Apache Iceberg Handler

The primary Iceberg handler is IcebergChangeHandlerV2. It is designed to stream CDC events directly into Apache Iceberg tables, automatically inferring schemas and managing table structures.

This is the most advanced handler, which automatically infers the schema from the Debezium events and creates well-structured Iceberg tables.
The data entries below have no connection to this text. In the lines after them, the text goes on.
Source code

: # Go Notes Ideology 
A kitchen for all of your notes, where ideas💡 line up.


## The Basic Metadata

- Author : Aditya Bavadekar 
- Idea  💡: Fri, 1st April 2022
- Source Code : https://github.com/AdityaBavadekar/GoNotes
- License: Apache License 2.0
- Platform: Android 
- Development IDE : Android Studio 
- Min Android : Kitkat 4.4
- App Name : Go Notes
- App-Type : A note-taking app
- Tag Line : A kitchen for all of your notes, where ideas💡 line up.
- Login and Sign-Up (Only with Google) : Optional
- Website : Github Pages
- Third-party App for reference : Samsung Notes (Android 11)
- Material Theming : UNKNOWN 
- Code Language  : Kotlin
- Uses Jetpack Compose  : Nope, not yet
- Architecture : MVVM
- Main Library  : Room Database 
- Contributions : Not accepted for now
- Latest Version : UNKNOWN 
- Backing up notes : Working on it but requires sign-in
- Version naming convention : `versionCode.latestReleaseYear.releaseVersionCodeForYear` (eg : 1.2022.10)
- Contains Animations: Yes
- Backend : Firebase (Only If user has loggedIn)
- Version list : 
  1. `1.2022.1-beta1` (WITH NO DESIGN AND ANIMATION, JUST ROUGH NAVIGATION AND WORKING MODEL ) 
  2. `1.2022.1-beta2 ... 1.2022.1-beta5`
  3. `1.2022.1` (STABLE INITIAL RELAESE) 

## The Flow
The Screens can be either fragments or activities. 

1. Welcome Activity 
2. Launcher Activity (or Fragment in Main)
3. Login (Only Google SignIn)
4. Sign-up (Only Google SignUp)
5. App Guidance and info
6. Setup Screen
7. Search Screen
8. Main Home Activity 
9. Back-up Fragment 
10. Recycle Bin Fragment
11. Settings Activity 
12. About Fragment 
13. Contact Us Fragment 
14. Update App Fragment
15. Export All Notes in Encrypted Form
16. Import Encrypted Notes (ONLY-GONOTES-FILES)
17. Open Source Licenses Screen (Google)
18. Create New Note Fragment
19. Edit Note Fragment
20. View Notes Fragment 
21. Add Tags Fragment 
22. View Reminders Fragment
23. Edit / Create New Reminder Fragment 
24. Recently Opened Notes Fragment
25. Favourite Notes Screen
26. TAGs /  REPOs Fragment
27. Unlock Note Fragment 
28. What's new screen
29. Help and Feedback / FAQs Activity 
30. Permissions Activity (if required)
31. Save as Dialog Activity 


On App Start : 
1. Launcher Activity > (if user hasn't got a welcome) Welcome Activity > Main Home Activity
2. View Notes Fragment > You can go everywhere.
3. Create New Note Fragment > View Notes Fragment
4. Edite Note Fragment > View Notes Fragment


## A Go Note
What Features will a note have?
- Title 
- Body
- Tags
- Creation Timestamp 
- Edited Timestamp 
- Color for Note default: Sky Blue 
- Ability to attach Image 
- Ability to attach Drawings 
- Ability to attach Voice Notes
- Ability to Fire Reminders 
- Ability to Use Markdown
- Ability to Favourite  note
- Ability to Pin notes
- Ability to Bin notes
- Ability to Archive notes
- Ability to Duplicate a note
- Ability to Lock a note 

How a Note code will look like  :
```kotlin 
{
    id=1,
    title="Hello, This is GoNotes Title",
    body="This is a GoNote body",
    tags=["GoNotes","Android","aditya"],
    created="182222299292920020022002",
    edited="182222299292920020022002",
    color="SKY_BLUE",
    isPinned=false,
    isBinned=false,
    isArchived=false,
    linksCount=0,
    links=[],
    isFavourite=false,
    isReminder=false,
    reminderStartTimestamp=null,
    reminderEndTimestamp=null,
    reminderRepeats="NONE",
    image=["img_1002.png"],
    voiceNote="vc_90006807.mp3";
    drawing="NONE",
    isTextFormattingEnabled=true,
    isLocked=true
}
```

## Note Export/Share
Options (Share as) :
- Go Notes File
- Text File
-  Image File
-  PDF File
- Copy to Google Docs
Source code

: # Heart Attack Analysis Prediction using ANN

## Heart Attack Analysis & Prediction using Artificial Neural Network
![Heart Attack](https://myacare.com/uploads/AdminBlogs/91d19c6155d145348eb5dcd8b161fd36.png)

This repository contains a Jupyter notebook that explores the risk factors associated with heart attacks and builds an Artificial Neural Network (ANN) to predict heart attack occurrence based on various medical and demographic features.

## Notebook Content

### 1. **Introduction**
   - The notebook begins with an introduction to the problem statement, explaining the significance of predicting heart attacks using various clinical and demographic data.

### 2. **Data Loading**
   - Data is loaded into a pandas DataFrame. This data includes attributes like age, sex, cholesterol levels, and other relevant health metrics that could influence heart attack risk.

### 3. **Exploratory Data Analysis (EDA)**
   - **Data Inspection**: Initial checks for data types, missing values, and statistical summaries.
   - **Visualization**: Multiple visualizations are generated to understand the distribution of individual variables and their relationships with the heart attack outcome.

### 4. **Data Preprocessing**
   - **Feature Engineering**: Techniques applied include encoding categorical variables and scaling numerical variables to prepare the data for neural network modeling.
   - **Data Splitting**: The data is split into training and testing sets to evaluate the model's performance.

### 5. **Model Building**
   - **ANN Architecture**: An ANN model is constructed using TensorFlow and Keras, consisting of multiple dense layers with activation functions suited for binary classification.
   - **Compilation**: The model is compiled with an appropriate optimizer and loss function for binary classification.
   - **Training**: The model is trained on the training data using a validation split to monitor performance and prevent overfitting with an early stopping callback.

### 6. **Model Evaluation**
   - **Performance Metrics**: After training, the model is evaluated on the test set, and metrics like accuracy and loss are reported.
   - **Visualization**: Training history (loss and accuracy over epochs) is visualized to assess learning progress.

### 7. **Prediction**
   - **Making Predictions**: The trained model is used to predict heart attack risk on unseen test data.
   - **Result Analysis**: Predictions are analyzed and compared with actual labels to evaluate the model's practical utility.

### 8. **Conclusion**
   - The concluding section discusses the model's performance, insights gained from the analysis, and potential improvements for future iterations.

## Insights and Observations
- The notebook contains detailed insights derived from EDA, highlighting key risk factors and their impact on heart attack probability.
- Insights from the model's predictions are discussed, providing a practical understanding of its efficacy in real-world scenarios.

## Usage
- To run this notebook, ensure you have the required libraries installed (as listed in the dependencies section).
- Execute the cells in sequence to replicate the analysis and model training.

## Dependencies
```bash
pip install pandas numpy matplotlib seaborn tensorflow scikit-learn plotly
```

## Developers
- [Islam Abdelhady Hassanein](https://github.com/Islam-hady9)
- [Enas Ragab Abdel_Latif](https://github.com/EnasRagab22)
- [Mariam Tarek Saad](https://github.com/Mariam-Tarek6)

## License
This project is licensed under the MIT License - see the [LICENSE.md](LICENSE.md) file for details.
  • Automatic Schema Inference: Inspects the first batch of records and infers the schema using PyArrow, preserving native data types (e.g., LongType, TimestampType).
  • Use Case: Ideal for scenarios where you want the pipeline to automatically create tables with native data types that mirror the source.
  • Robustness: If a field's type cannot be inferred (e.g., all null), it safely falls back to StringType.
  • Metadata: Adds _consumed_at, _dbz_event_key, and _dbz_event_key_hash columns for traceability.

Example Usage

from pyiceberg.catalog import load_catalog
from pydbzengine.handlers.iceberg import IcebergChangeHandlerV2

conf = {
    "uri": "http://localhost:8181",
    "warehouse": "warehouse",
    "s3.endpoint": "http://localhost:9000",
    "s3.access-key-id": "minioadmin",
    "s3.secret-access-key": "minioadmin",
}
catalog = load_catalog(name="rest", **conf)
handler = IcebergChangeHandlerV2(
    catalog=catalog, 
    destination_namespace=("iceberg", "debezium_cdc_data")
)

IcebergChangeHandler (V1)

A simpler handler that appends change data to a source-equivalent Iceberg table using a fixed schema.

  • Structure: The before and after payloads are stored as complete JSON strings.
  • Use Case: Best for creating a "bronze" layer where you want to capture the raw Debezium event exactly as it comes, absorbing all source system schema changes automatically.